(Stored records)
-*-

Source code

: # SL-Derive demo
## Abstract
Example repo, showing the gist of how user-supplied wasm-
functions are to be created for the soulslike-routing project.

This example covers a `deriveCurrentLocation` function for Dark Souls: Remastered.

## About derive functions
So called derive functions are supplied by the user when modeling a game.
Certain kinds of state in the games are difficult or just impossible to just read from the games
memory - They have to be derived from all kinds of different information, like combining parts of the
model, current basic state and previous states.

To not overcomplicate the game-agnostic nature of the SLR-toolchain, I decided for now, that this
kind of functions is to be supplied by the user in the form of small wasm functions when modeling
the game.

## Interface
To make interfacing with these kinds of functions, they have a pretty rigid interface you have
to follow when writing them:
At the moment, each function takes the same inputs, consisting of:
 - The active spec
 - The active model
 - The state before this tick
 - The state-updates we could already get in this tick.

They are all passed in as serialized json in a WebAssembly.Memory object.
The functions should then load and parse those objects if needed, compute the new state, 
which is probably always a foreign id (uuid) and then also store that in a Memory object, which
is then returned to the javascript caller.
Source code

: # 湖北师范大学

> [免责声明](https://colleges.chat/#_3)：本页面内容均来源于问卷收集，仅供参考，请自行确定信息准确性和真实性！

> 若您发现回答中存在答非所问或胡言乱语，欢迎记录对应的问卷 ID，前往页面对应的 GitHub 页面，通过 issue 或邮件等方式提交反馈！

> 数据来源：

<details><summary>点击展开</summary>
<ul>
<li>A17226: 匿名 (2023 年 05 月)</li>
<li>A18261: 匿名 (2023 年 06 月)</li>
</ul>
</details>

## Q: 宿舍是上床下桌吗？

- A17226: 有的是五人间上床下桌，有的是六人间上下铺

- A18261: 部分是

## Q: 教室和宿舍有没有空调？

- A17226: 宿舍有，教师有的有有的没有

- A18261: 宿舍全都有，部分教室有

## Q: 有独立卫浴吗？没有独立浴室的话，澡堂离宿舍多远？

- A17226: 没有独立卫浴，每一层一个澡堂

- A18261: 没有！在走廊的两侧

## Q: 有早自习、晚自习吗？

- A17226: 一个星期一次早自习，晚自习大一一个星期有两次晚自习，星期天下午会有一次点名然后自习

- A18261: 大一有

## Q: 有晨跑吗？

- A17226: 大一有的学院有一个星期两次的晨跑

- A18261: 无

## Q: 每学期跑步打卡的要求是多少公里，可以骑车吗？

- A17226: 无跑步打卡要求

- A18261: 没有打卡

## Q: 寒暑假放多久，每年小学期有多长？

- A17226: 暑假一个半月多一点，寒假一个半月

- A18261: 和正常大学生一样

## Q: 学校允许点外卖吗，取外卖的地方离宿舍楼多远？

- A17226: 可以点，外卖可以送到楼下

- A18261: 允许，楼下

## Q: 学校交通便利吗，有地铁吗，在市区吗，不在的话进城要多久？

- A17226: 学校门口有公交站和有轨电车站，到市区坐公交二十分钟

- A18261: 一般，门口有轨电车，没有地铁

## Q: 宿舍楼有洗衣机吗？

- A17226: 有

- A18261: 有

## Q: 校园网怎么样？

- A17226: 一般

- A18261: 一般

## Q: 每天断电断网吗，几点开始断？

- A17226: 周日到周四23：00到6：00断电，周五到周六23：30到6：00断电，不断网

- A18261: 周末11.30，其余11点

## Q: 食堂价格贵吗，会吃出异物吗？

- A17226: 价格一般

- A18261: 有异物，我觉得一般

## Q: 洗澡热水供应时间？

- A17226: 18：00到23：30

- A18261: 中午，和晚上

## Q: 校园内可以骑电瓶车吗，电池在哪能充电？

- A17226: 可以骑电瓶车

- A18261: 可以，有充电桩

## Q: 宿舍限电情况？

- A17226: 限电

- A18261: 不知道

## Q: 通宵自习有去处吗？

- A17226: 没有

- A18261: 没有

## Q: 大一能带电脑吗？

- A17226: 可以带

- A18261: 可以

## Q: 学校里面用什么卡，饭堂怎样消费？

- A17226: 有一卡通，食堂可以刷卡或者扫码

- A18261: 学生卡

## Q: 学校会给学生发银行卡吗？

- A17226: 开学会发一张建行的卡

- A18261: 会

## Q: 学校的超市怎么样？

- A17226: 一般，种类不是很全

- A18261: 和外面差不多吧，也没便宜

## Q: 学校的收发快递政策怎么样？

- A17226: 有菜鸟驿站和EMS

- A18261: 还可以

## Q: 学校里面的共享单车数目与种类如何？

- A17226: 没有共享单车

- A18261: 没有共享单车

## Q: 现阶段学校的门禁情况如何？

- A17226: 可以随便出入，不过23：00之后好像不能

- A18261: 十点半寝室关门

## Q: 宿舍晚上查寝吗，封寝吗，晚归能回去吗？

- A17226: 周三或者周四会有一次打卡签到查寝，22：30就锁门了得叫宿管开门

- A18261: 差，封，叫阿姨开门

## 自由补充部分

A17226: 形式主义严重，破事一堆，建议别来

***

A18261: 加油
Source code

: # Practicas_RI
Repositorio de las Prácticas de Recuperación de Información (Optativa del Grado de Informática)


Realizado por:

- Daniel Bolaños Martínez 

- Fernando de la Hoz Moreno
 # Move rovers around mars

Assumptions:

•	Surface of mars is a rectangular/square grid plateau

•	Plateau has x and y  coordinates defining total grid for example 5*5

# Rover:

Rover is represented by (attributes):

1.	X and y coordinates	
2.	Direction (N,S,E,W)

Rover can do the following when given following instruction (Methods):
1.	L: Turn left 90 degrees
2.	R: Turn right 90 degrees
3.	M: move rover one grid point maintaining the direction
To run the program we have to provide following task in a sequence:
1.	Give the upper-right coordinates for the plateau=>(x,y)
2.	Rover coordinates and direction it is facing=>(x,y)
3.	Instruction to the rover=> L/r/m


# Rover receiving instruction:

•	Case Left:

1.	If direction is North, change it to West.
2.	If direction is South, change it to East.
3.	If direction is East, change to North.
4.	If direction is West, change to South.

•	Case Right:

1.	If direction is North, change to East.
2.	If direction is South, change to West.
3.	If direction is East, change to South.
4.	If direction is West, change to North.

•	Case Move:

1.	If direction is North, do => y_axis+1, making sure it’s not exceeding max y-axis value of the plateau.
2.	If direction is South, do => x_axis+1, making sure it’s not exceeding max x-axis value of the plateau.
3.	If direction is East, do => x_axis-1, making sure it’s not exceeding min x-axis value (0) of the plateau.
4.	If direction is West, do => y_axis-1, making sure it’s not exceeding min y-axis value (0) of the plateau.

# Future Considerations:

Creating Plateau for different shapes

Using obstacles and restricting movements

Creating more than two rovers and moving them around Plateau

-*-

Transcribe every entry exactly.

Source code

: # SL-Derive demo
## Abstract
Example repo, showing the gist of how user-supplied wasm-
functions are to be created for the soulslike-routing project.

This example covers a `deriveCurrentLocation` function for Dark Souls: Remastered.

## About derive functions
So called derive functions are supplied by the user when modeling a game.
Certain kinds of state in the games are difficult or just impossible to just read from the games
memory - They have to be derived from all kinds of different information, like combining parts of the
model, current basic state and previous states.

To not overcomplicate the game-agnostic nature of the SLR-toolchain, I decided for now, that this
kind of functions is to be supplied by the user in the form of small wasm functions when modeling
the game.

## Interface
To make interfacing with these kinds of functions, they have a pretty rigid interface you have
to follow when writing them:
At the moment, each function takes the same inputs, consisting of:
 - The active spec
 - The active model
 - The state before this tick
 - The state-updates we could already get in this tick.

They are all passed in as serialized json in a WebAssembly.Memory object.
The functions should then load and parse those objects if needed, compute the new state, 
which is probably always a foreign id (uuid) and then also store that in a Memory object, which
is then returned to the javascript caller.
Source code

: # 湖北师范大学

> [免责声明](https://colleges.chat/#_3)：本页面内容均来源于问卷收集，仅供参考，请自行确定信息准确性和真实性！

> 若您发现回答中存在答非所问或胡言乱语，欢迎记录对应的问卷 ID，前往页面对应的 GitHub 页面，通过 issue 或邮件等方式提交反馈！

> 数据来源：

<details><summary>点击展开</summary>
<ul>
<li>A17226: 匿名 (2023 年 05 月)</li>
<li>A18261: 匿名 (2023 年 06 月)</li>
</ul>
</details>

## Q: 宿舍是上床下桌吗？

- A17226: 有的是五人间上床下桌，有的是六人间上下铺

- A18261: 部分是

## Q: 教室和宿舍有没有空调？

- A17226: 宿舍有，教师有的有有的没有

- A18261: 宿舍全都有，部分教室有

## Q: 有独立卫浴吗？没有独立浴室的话，澡堂离宿舍多远？

- A17226: 没有独立卫浴，每一层一个澡堂

- A18261: 没有！在走廊的两侧

## Q: 有早自习、晚自习吗？

- A17226: 一个星期一次早自习，晚自习大一一个星期有两次晚自习，星期天下午会有一次点名然后自习

- A18261: 大一有

## Q: 有晨跑吗？

- A17226: 大一有的学院有一个星期两次的晨跑

- A18261: 无

## Q: 每学期跑步打卡的要求是多少公里，可以骑车吗？

- A17226: 无跑步打卡要求

- A18261: 没有打卡

## Q: 寒暑假放多久，每年小学期有多长？

- A17226: 暑假一个半月多一点，寒假一个半月

- A18261: 和正常大学生一样

## Q: 学校允许点外卖吗，取外卖的地方离宿舍楼多远？

- A17226: 可以点，外卖可以送到楼下

- A18261: 允许，楼下

## Q: 学校交通便利吗，有地铁吗，在市区吗，不在的话进城要多久？

- A17226: 学校门口有公交站和有轨电车站，到市区坐公交二十分钟

- A18261: 一般，门口有轨电车，没有地铁

## Q: 宿舍楼有洗衣机吗？

- A17226: 有

- A18261: 有

## Q: 校园网怎么样？

- A17226: 一般

- A18261: 一般

## Q: 每天断电断网吗，几点开始断？

- A17226: 周日到周四23：00到6：00断电，周五到周六23：30到6：00断电，不断网

- A18261: 周末11.30，其余11点

## Q: 食堂价格贵吗，会吃出异物吗？

- A17226: 价格一般

- A18261: 有异物，我觉得一般

## Q: 洗澡热水供应时间？

- A17226: 18：00到23：30

- A18261: 中午，和晚上

## Q: 校园内可以骑电瓶车吗，电池在哪能充电？

- A17226: 可以骑电瓶车

- A18261: 可以，有充电桩

## Q: 宿舍限电情况？

- A17226: 限电

- A18261: 不知道

## Q: 通宵自习有去处吗？

- A17226: 没有

- A18261: 没有

## Q: 大一能带电脑吗？

- A17226: 可以带

- A18261: 可以

## Q: 学校里面用什么卡，饭堂怎样消费？

- A17226: 有一卡通，食堂可以刷卡或者扫码

- A18261: 学生卡

## Q: 学校会给学生发银行卡吗？

- A17226: 开学会发一张建行的卡

- A18261: 会

## Q: 学校的超市怎么样？

- A17226: 一般，种类不是很全

- A18261: 和外面差不多吧，也没便宜

## Q: 学校的收发快递政策怎么样？

- A17226: 有菜鸟驿站和EMS

- A18261: 还可以

## Q: 学校里面的共享单车数目与种类如何？

- A17226: 没有共享单车

- A18261: 没有共享单车

## Q: 现阶段学校的门禁情况如何？

- A17226: 可以随便出入，不过23：00之后好像不能

- A18261: 十点半寝室关门

## Q: 宿舍晚上查寝吗，封寝吗，晚归能回去吗？

- A17226: 周三或者周四会有一次打卡签到查寝，22：30就锁门了得叫宿管开门

- A18261: 差，封，叫阿姨开门

## 自由补充部分

A17226: 形式主义严重，破事一堆，建议别来

***

A18261: 加油
Source code

: # Practicas_RI
Repositorio de las Prácticas de Recuperación de Información (Optativa del Grado de Informática)


Realizado por:

- Daniel Bolaños Martínez 

- Fernando de la Hoz Moreno
 # Move rovers around mars

Assumptions:

•	Surface of mars is a rectangular/square grid plateau

•	Plateau has x and y  coordinates defining total grid for example 5*5

# Rover:

Rover is represented by (attributes):

1.	X and y coordinates	
2.	Direction (N,S,E,W)

Rover can do the following when given following instruction (Methods):
1.	L: Turn left 90 degrees
2.	R: Turn right 90 degrees
3.	M: move rover one grid point maintaining the direction
To run the program we have to provide following task in a sequence:
1.	Give the upper-right coordinates for the plateau=>(x,y)
2.	Rover coordinates and direction it is facing=>(x,y)
3.	Instruction to the rover=> L/r/m


# Rover receiving instruction:

•	Case Left:

1.	If direction is North, change it to West.
2.	If direction is South, change it to East.
3.	If direction is East, change to North.
4.	If direction is West, change to South.

•	Case Right:

1.	If direction is North, change to East.
2.	If direction is South, change to West.
3.	If direction is East, change to South.
4.	If direction is West, change to North.

•	Case Move:

1.	If direction is North, do => y_axis+1, making sure it’s not exceeding max y-axis value of the plateau.
2.	If direction is South, do => x_axis+1, making sure it’s not exceeding max x-axis value of the plateau.
3.	If direction is East, do => x_axis-1, making sure it’s not exceeding min x-axis value (0) of the plateau.
4.	If direction is West, do => y_axis-1, making sure it’s not exceeding min y-axis value (0) of the plateau.

# Future Considerations:

Creating Plateau for different shapes

Using obstacles and restricting movements

Creating more than two rovers and moving them around Plateau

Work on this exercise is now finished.